## REQUIREMENT
Your answer must consist of exactly the lines below, starting with the line with "Take a CHIP-8 ROM or" and going on through the line with "## oc8-bin2rom", and nothing else.

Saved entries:
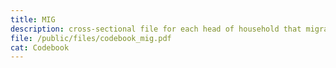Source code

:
 ```yaml
---
title: MIG
description: cross-sectional file for each head of household that migrated to the U.S.
file: /public/files/codebook_mig.pdf
cat: Codebook
---
```

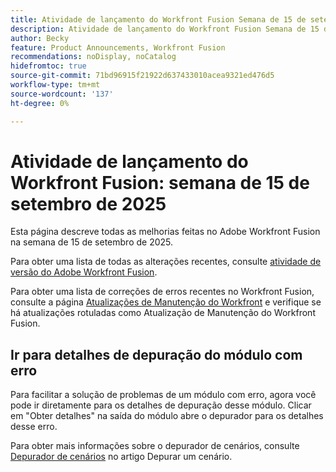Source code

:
 ```yaml
---
title: Atividade de lançamento do Workfront Fusion Semana de 15 de setembro de 2025
description: Atividade de lançamento do Workfront Fusion Semana de 15 de setembro de 2025
author: Becky
feature: Product Announcements, Workfront Fusion
recommendations: noDisplay, noCatalog
hidefromtoc: true
source-git-commit: 71bd96915f21922d637433010acea9321ed476d5
workflow-type: tm+mt
source-wordcount: '137'
ht-degree: 0%

---
```


# Atividade de lançamento do Workfront Fusion: semana de 15 de setembro de 2025

Esta página descreve todas as melhorias feitas no Adobe Workfront Fusion na semana de 15 de setembro de 2025.

Para obter uma lista de todas as alterações recentes, consulte [atividade de versão do Adobe Workfront Fusion](/help/workfront-fusion/fusion-product-releases/fusion-release-activity.md).

Para obter uma lista de correções de erros recentes no Workfront Fusion, consulte a página [Atualizações de Manutenção do Workfront](https://experienceleague.adobe.com/en/docs/workfront-known-issues/releases/current-updates) e verifique se há atualizações rotuladas como Atualização de Manutenção do Workfront Fusion.

## Ir para detalhes de depuração do módulo com erro

Para facilitar a solução de problemas de um módulo com erro, agora você pode ir diretamente para os detalhes de depuração desse módulo. Clicar em &quot;Obter detalhes&quot; na saída do módulo abre o depurador para os detalhes desse erro.

Para obter mais informações sobre o depurador de cenários, consulte [Depurador de cenários](/help/workfront-fusion/manage-scenarios/debug-a-scenario.md#scenario-debugger) no artigo Depurar um cenário.

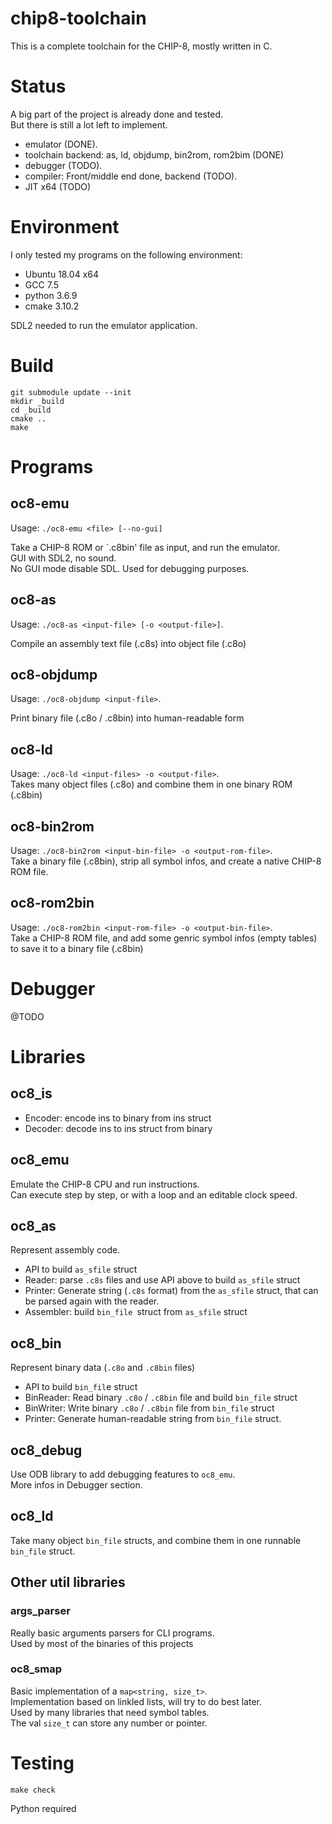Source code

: 
# chip8-toolchain

This is a complete toolchain for the CHIP-8, mostly written in C.  

# Status

A big part of the project is already done and tested.  
But there is still a lot left to implement.  

- emulator (DONE).  
- toolchain backend: as, ld, objdump, bin2rom, rom2bim (DONE)
- debugger (TODO).  
- compiler: Front/middle end done, backend (TODO).  
- JIT x64 (TODO)

# Environment

I only tested my programs on the following environment:
- Ubuntu 18.04 x64 
- GCC 7.5 
- python 3.6.9
- cmake 3.10.2

SDL2 needed to run the emulator application.

# Build

```
git submodule update --init
mkdir _build
cd _build
cmake ..
make
```

# Programs

## oc8-emu

Usage: `./oc8-emu <file> [--no-gui]` 

Take a CHIP-8 ROM or `.c8bin' file as input, and run the emulator.  
GUI with SDL2, no sound.  
No GUI mode disable SDL. Used for debugging purposes.

## oc8-as

Usage: `./oc8-as <input-file> [-o <output-file>]`.  

Compile an assembly text file (.c8s) into object file (.c8o)

## oc8-objdump

Usage: `./oc8-objdump <input-file>`.  

Print binary file (.c8o / .c8bin) into human-readable form

## oc8-ld

Usage: `./oc8-ld <input-files> -o <output-file>`.  
Takes many object files (.c8o) and combine them in one binary ROM (.c8bin)

## oc8-bin2rom

Usage: `./oc8-bin2rom <input-bin-file> -o <output-rom-file>`.  
Take a binary file (.c8bin), strip all symbol infos, and create a native CHIP-8 ROM file.

## oc8-rom2bin

Usage: `./oc8-rom2bin <input-rom-file> -o <output-bin-file>`.  
Take a CHIP-8 ROM file, and add some genric symbol infos (empty tables) 
to save it to a binary file (.c8bin)

# Debugger

@TODO

# Libraries

## oc8_is

- Encoder: encode ins to binary from ins struct
- Decoder: decode ins to ins struct from binary

## oc8_emu

Emulate the CHIP-8 CPU and run instructions.  
Can execute step by step, or with a loop and an editable clock speed.

## oc8_as

Represent assembly code.

- API to build `as_sfile` struct
- Reader: parse `.c8s` files and use API above to build `as_sfile` struct
- Printer: Generate string (`.c8s` format) from the `as_sfile` struct, 
that can be parsed again with the reader.
- Assembler: build `bin_file `struct from `as_sfile` struct

## oc8_bin

Represent binary data (`.c8o` and `.c8bin` files)

- API to build `bin_fil`e struct
- BinReader: Read binary `.c8o` / `.c8bin` file and build `bin_file` struct
- BinWriter: Write binary `.c8o` / `.c8bin` file from `bin_file` struct
- Printer: Generate human-readable string from `bin_file` struct.

## oc8_debug

Use ODB library to add debugging features to `oc8_emu`.  
More infos in Debugger section.

## oc8_ld

Take many object `bin_file` structs, and combine them in one runnable `bin_file` struct.

## Other util libraries

### args_parser

Really basic arguments parsers for CLI programs.  
Used by most of the binaries of this projects

### oc8_smap

Basic implementation of a `map<string, size_t>`.  
Implementation based on linkled lists, will try to do best later.  
Used by many libraries that need symbol tables.  
The val `size_t` can store any number or pointer.

# Testing

```
make check
```

Python required
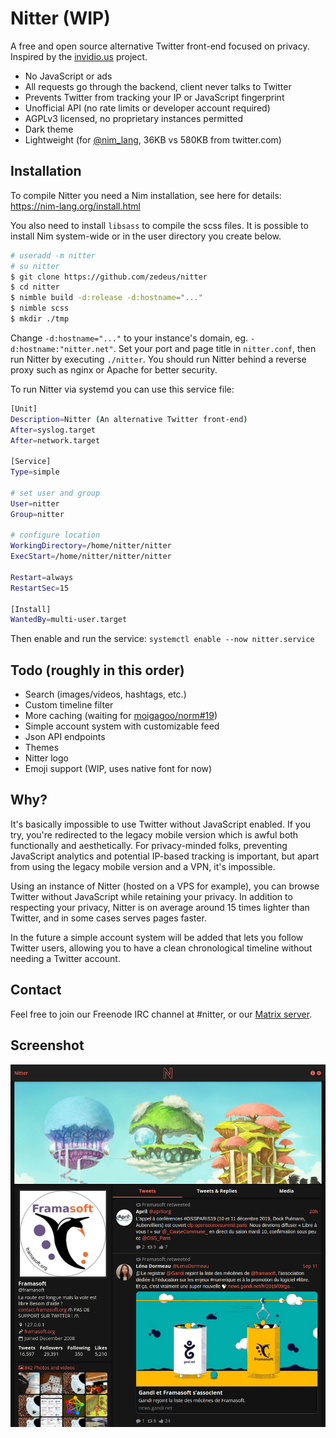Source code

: # Nitter (WIP)

A free and open source alternative Twitter front-end focused on privacy. \
Inspired by the [invidio.us](https://github.com/omarroth/invidious) project.

- No JavaScript or ads
- All requests go through the backend, client never talks to Twitter
- Prevents Twitter from tracking your IP or JavaScript fingerprint
- Unofficial API (no rate limits or developer account required)
- AGPLv3 licensed, no proprietary instances permitted
- Dark theme
- Lightweight (for [@nim_lang](https://twitter.com/nim_lang), 36KB vs 580KB from twitter.com)

## Installation

To compile Nitter you need a Nim installation, see here for details: https://nim-lang.org/install.html

You also need to install `libsass` to compile the scss files.
It is possible to install Nim system-wide or in the user directory you create below.

```bash
# useradd -m nitter
# su nitter
$ git clone https://github.com/zedeus/nitter
$ cd nitter
$ nimble build -d:release -d:hostname="..."
$ nimble scss
$ mkdir ./tmp
```

Change `-d:hostname="..."` to your instance's domain, eg. `-d:hostname:"nitter.net"`.
Set your port and page title in `nitter.conf`, then run Nitter by executing `./nitter`.
You should run Nitter behind a reverse proxy such as nginx or Apache for better
security.

To run Nitter via systemd you can use this service file:

```bash
[Unit]
Description=Nitter (An alternative Twitter front-end)
After=syslog.target
After=network.target

[Service]
Type=simple

# set user and group
User=nitter
Group=nitter

# configure location
WorkingDirectory=/home/nitter/nitter
ExecStart=/home/nitter/nitter/nitter

Restart=always
RestartSec=15

[Install]
WantedBy=multi-user.target
```

Then enable and run the service:
`systemctl enable --now nitter.service`

## Todo (roughly in this order)

- Search (images/videos, hashtags, etc.)
- Custom timeline filter
- More caching (waiting for [moigagoo/norm#19](https://github.com/moigagoo/norm/pull/19))
- Simple account system with customizable feed
- Json API endpoints
- Themes
- Nitter logo
- Emoji support (WIP, uses native font for now)

## Why?

It's basically impossible to use Twitter without JavaScript enabled. If you try,
you're redirected to the legacy mobile version which is awful both functionally
and aesthetically. For privacy-minded folks, preventing JavaScript analytics and
potential IP-based tracking is important, but apart from using the legacy mobile
version and a VPN, it's impossible.

Using an instance of Nitter (hosted on a VPS
for example), you can browse Twitter without JavaScript while retaining your
privacy. In addition to respecting your privacy, Nitter is on average around 15
times lighter than Twitter, and in some cases serves pages faster.

In the future
a simple account system will be added that lets you follow Twitter users,
allowing you to have a clean chronological timeline without needing a Twitter
account.

## Contact

Feel free to join our Freenode IRC channel at #nitter, or our
[Matrix server](https://riot.im/app/#/room/#nitter:matrix.org).

## Screenshot

![nitter](/screenshot.png)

## SOLUTION BELOW
Take a CHIP-8 ROM or `.c8bin' file as input, and run the emulator.  
GUI with SDL2, no sound.  
No GUI mode disable SDL. Used for debugging purposes.

## oc8-as

Usage: `./oc8-as <input-file> [-o <output-file>]`.  

Compile an assembly text file (.c8s) into object file (.c8o)

## oc8-objdump

Usage: `./oc8-objdump <input-file>`.  

Print binary file (.c8o / .c8bin) into human-readable form

## oc8-ld

Usage: `./oc8-ld <input-files> -o <output-file>`.  
Takes many object files (.c8o) and combine them in one binary ROM (.c8bin)

## oc8-bin2rom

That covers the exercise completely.